> _Exercise goal_:
Go through the records below and copy out every line holding "begin".

Collected data:
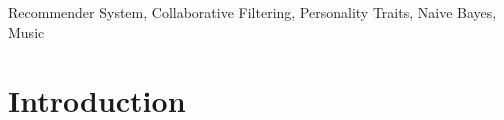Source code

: \documentclass[journal]{IEEEtran}
\begin{document}
\begin{IEEEkeywords}
Recommender System, Collaborative Filtering, Personality Traits, Naive Bayes, Music
\end{IEEEkeywords}






%
\IEEEpeerreviewmaketitle



\section{Introduction}
\end{document}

> _Solution for this exercise_:
\begin{document}
\begin{IEEEkeywords}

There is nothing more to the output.